INSTRUCTIONS TO FOLLOW - Show every line of the data where the word "congue" can be found.

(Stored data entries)
::::

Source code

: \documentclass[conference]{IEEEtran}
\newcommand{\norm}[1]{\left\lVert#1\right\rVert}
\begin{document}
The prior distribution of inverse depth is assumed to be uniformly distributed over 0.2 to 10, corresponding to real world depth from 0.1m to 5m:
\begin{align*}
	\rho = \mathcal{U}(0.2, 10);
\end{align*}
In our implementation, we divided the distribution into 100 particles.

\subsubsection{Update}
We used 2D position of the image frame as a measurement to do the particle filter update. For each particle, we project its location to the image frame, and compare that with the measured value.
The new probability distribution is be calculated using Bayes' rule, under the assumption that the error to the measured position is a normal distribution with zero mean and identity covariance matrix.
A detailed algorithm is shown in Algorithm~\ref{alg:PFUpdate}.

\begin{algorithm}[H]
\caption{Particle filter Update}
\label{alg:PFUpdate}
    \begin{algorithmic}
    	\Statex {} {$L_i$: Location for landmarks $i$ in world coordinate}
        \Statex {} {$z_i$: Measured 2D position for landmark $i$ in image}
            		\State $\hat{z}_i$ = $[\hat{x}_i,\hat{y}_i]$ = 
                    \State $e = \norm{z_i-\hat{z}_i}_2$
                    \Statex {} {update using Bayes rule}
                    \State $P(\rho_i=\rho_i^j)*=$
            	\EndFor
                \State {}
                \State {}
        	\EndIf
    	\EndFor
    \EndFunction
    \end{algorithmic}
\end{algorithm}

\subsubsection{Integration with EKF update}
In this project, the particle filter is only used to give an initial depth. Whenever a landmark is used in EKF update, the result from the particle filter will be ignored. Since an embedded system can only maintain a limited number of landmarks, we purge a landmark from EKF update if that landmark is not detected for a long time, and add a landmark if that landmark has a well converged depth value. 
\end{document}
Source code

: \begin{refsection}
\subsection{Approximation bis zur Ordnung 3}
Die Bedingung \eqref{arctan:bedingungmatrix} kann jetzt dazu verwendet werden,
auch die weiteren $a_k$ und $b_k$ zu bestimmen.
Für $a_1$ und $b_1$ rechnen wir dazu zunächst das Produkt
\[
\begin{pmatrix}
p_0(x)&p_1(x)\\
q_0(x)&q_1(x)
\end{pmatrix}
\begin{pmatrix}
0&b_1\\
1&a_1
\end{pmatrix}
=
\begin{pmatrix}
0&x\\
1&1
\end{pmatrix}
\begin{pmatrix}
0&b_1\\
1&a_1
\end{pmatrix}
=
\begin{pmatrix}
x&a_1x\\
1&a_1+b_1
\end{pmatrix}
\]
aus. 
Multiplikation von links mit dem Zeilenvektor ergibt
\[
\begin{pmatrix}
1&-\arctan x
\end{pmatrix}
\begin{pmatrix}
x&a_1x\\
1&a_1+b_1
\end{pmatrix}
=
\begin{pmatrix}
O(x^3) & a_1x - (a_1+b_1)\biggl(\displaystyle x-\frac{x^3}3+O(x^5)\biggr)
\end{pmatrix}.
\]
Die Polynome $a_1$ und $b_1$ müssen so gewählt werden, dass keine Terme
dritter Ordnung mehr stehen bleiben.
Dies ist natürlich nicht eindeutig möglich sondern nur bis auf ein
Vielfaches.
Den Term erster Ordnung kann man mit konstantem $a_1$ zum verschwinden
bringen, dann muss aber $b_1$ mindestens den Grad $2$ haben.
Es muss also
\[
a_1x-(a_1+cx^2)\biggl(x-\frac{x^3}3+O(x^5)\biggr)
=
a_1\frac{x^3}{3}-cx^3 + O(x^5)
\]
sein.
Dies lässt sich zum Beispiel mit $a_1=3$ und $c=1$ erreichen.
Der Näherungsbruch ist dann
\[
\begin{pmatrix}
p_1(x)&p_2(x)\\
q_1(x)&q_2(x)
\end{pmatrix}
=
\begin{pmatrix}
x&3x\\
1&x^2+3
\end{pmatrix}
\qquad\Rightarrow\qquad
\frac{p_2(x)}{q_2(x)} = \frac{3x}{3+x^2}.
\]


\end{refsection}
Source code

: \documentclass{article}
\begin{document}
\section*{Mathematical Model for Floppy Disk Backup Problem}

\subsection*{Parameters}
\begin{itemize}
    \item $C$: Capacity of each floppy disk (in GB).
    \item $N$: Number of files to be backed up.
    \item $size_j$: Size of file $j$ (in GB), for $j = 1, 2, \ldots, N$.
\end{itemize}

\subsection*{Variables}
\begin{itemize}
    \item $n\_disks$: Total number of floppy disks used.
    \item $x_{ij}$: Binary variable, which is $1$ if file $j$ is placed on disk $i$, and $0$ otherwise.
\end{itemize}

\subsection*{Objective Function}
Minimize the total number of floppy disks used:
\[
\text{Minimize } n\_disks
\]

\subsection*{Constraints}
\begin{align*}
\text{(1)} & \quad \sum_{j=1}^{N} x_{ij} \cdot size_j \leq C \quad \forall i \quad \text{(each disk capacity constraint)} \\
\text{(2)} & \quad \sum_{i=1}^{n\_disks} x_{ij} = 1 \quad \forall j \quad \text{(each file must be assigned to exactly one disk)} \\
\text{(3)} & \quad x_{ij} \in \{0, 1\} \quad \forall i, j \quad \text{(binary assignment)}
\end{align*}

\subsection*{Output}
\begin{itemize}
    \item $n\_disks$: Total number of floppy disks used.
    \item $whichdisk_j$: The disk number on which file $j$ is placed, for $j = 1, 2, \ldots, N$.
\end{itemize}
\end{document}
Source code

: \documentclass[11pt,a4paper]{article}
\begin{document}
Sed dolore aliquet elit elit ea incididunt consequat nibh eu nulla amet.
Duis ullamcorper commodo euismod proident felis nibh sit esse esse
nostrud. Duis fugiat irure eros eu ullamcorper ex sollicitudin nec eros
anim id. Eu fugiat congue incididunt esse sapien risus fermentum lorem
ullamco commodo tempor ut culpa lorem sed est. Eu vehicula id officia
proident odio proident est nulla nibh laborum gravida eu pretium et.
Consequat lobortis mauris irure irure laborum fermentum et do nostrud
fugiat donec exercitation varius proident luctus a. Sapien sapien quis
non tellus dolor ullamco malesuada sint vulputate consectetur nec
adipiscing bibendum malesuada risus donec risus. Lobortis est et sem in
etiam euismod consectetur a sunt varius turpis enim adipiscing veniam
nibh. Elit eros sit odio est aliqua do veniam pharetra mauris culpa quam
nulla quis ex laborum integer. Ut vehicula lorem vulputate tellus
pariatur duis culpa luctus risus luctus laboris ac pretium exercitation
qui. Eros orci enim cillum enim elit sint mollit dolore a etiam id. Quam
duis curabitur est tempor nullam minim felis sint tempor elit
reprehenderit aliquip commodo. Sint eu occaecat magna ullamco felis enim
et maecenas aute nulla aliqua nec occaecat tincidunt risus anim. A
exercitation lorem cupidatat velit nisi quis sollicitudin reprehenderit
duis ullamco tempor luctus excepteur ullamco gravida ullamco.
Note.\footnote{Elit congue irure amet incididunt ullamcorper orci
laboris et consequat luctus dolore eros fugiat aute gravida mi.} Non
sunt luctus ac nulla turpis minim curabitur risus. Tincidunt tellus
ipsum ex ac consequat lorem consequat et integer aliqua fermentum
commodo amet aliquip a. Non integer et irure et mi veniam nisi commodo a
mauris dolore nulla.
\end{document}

::::

RESULT OF THE EXERCISE -
anim id. Eu fugiat congue incididunt esse sapien risus fermentum lorem
Note.\footnote{Elit congue irure amet incididunt ullamcorper orci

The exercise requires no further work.